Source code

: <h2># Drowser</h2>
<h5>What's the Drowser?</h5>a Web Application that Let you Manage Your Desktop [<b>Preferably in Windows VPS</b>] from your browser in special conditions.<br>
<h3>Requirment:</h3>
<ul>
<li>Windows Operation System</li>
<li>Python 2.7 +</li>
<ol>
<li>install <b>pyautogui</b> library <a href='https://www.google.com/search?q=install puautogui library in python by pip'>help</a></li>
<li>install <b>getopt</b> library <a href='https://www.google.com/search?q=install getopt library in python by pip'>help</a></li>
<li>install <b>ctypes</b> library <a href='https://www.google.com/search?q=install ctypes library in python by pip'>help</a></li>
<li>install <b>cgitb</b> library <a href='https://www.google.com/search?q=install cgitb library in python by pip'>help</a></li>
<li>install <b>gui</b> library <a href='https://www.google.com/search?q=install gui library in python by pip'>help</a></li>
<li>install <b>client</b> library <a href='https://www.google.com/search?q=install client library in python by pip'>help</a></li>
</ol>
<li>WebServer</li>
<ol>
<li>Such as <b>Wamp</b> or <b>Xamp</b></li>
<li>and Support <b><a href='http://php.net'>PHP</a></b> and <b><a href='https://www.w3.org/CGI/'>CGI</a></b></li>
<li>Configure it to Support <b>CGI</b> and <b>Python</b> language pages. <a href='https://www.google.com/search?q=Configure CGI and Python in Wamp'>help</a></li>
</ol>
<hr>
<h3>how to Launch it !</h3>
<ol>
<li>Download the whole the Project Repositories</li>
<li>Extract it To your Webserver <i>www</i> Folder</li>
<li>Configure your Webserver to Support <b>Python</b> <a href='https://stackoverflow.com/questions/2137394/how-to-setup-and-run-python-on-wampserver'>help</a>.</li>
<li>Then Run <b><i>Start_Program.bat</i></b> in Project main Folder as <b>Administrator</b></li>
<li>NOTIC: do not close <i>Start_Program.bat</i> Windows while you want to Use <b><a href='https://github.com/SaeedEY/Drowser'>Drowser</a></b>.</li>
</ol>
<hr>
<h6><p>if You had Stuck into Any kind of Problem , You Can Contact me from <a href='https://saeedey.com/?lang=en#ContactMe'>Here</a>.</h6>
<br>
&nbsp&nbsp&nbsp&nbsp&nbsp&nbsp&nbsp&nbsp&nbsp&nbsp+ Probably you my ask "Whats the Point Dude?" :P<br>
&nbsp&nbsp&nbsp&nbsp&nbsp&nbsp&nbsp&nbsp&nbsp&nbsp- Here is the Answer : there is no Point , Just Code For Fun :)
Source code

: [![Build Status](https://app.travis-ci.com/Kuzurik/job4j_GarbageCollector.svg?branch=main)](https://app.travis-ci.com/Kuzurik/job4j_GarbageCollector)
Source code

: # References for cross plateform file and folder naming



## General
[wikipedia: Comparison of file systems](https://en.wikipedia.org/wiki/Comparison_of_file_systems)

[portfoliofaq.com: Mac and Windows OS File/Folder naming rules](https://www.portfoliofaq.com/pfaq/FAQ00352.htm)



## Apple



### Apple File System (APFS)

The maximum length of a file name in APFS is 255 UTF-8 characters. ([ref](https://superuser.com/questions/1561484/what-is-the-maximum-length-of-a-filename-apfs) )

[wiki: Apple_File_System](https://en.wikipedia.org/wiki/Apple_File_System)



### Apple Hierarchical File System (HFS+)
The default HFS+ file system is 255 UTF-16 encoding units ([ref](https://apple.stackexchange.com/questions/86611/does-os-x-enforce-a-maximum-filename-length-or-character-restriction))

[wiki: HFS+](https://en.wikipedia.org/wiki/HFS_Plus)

============

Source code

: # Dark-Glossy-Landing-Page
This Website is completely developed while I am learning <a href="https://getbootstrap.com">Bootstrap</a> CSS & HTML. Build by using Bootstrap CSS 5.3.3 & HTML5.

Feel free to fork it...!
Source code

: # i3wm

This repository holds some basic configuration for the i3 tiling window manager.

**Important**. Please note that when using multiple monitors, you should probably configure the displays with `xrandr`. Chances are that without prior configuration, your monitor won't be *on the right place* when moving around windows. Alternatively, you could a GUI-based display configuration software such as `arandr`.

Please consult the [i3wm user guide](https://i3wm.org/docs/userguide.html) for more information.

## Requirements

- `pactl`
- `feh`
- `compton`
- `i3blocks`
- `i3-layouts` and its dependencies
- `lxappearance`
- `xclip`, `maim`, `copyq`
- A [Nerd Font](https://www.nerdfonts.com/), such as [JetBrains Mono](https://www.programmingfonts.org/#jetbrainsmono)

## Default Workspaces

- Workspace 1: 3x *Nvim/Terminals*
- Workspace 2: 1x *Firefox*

============

- **What you have to do**:
Show the lines from the data above that contain the string "library".

- **Your solution**:
<li>install <b>pyautogui</b> library <a href='https://www.google.com/search?q=install puautogui library in python by pip'>help</a></li>
<li>install <b>getopt</b> library <a href='https://www.google.com/search?q=install getopt library in python by pip'>help</a></li>
<li>install <b>ctypes</b> library <a href='https://www.google.com/search?q=install ctypes library in python by pip'>help</a></li>
<li>install <b>cgitb</b> library <a href='https://www.google.com/search?q=install cgitb library in python by pip'>help</a></li>
<li>install <b>gui</b> library <a href='https://www.google.com/search?q=install gui library in python by pip'>help</a></li>
<li>install <b>client</b> library <a href='https://www.google.com/search?q=install client library in python by pip'>help</a></li>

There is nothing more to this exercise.